EL PREMIO A QUERER GANAR

En uno de los peores clásicos de los últimos años fue el cuervo el que tuvo más convicción y lo ganó con un cabezazo de Campos.
La fiesta en el Martearena debía ser el broche de oro para un 2012 lleno de vaivenes y devaluado a nivel espectáculo, la gente respondió y la cálida tarde-noche se prestaba para la ocasión. Pero más allá de la gran euforia del cuervo por otro clásico ganado en menos de una semana, antonianos y azabaches se perfilaban para reprobar en la mesa de examen la última materia de diciembre.

Muy al margen de las grises tonalidades del juego y de lo poco que dejaron como legado los protagonistas en cancha, la fiesta, incuestionable y merecida, fue para Central Norte, que lo ganó de tozudo e insistidor en el final. El equipo del flamante entrenador Omar Jorge no brilló y se destiñó en la apatía y la chatura del partido, sin embargo, recibió el premio a querer ganarlo de verdad en los últimos minutos, simplemente eso. Y afloró también la astucia para mantener los ojos bien abiertos hasta la última bola de la noche, aquella que cabeceó Campos a la red en el tercer minuto de descuento para desatar el delirio del pueblo azabache.
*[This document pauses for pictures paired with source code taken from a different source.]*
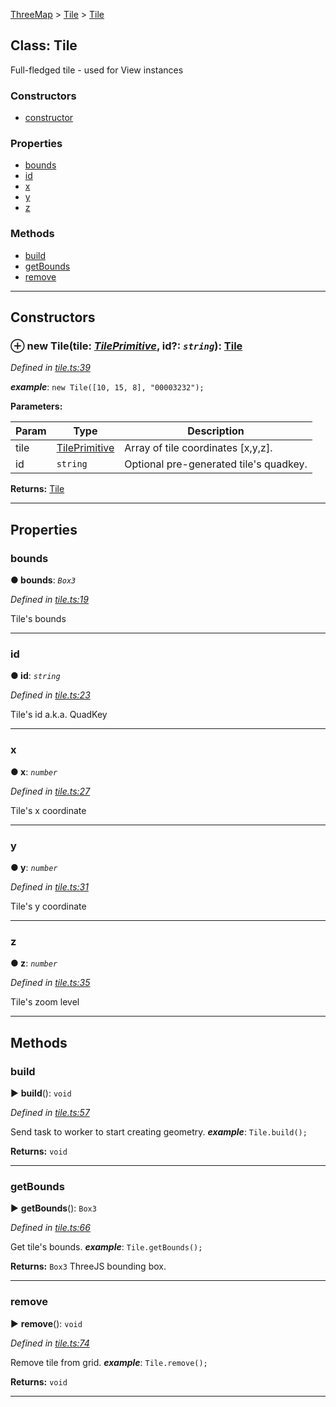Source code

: [ThreeMap](api-readme.md) > [Tile](api-modules-tile.md) > [Tile](api-classes-tile.tile-1.md)



## Class: Tile


Full-fledged tile - used for View instances

### Constructors

* [constructor](api-classes-tile.tile-1.md#constructor)


### Properties

* [bounds](api-classes-tile.tile-1.md#bounds)
* [id](api-classes-tile.tile-1.md#id)
* [x](api-classes-tile.tile-1.md#x)
* [y](api-classes-tile.tile-1.md#y)
* [z](api-classes-tile.tile-1.md#z)


### Methods

* [build](api-classes-tile.tile-1.md#build)
* [getBounds](api-classes-tile.tile-1.md#getbounds)
* [remove](api-classes-tile.tile-1.md#remove)



---
## Constructors
<a id="constructor"></a>


### ⊕ **new Tile**(tile: *[TilePrimitive](api-modules-interfaces.md#tileprimitive)*, id?: *`string`*): [Tile](api-classes-tile.tile-1.md)


*Defined in [tile.ts:39](https://github.com/areknawo/Three-Map/blob/41e1f78/src/tile.ts#L39)*


*__example__*: `new Tile([10, 15, 8], "00003232");`



**Parameters:**

| Param | Type | Description |
| ------ | ------ | ------ |
| tile | [TilePrimitive](api-modules-interfaces.md#tileprimitive)   |  Array of tile coordinates [x,y,z]. |
| id | `string`   |  Optional pre-generated tile's quadkey. |





**Returns:** [Tile](api-classes-tile.tile-1.md)

---


## Properties
<a id="bounds"></a>

###  bounds

**●  bounds**:  *`Box3`* 

*Defined in [tile.ts:19](https://github.com/areknawo/Three-Map/blob/41e1f78/src/tile.ts#L19)*



Tile's bounds




___

<a id="id"></a>

###  id

**●  id**:  *`string`* 

*Defined in [tile.ts:23](https://github.com/areknawo/Three-Map/blob/41e1f78/src/tile.ts#L23)*



Tile's id a.k.a. QuadKey




___

<a id="x"></a>

###  x

**●  x**:  *`number`* 

*Defined in [tile.ts:27](https://github.com/areknawo/Three-Map/blob/41e1f78/src/tile.ts#L27)*



Tile's x coordinate




___

<a id="y"></a>

###  y

**●  y**:  *`number`* 

*Defined in [tile.ts:31](https://github.com/areknawo/Three-Map/blob/41e1f78/src/tile.ts#L31)*



Tile's y coordinate




___

<a id="z"></a>

###  z

**●  z**:  *`number`* 

*Defined in [tile.ts:35](https://github.com/areknawo/Three-Map/blob/41e1f78/src/tile.ts#L35)*



Tile's zoom level




___


## Methods
<a id="build"></a>

###  build

► **build**(): `void`



*Defined in [tile.ts:57](https://github.com/areknawo/Three-Map/blob/41e1f78/src/tile.ts#L57)*



Send task to worker to start creating geometry.
*__example__*: `Tile.build();`





**Returns:** `void`





___

<a id="getbounds"></a>

###  getBounds

► **getBounds**(): `Box3`



*Defined in [tile.ts:66](https://github.com/areknawo/Three-Map/blob/41e1f78/src/tile.ts#L66)*



Get tile's bounds.
*__example__*: `Tile.getBounds();`





**Returns:** `Box3`
ThreeJS bounding box.





___

<a id="remove"></a>

###  remove

► **remove**(): `void`



*Defined in [tile.ts:74](https://github.com/areknawo/Three-Map/blob/41e1f78/src/tile.ts#L74)*



Remove tile from grid.
*__example__*: `Tile.remove();`





**Returns:** `void`





___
Al frente tuvo a un Juventud más punzante en cada acercamiento a los dominios cuervos, que capitalizó las jugadas más claras (una de Triverio tras una gran habilitación de Leonardo Silveira y otra de José Tabares a quemarropa que contuvo Maino, en el complemento). Sin embargo, el local bajó increíblemente la persiana en los últimos quince minutos, al menos eso se tradujo en el cambio de Iván Delfino, quien resignó al mejor de la cancha hasta entonces, Silveira, por un defensor, Matías Domene. Allí, Juventud se retrasó y dejó avanzar a un Central que se dio cuenta a tiempo que lo podía ganar y lo logró: a través de un perfecto cabezazo de Campos -tras centro de Oga- en el último suspiro.
“Y ya lo ves, y ya lo ves... esa es la banda de Urtubey...”, cantaron los hinchas del cuervo en la previa del clásico. Y el gobernador de la Provincia tampoco faltó a la cita, se ubicó en uno de los palcos junto al intendente Miguel Isa.

El clásico, en las tribunas, lo ganó Juventud y también por la mínima. Lo ganó desde el recibimiento mismo del equipo, con bombas de estruendos, fuegos artificiales y mucho cotillón: globos, papelitos y humo con los colores antonianos.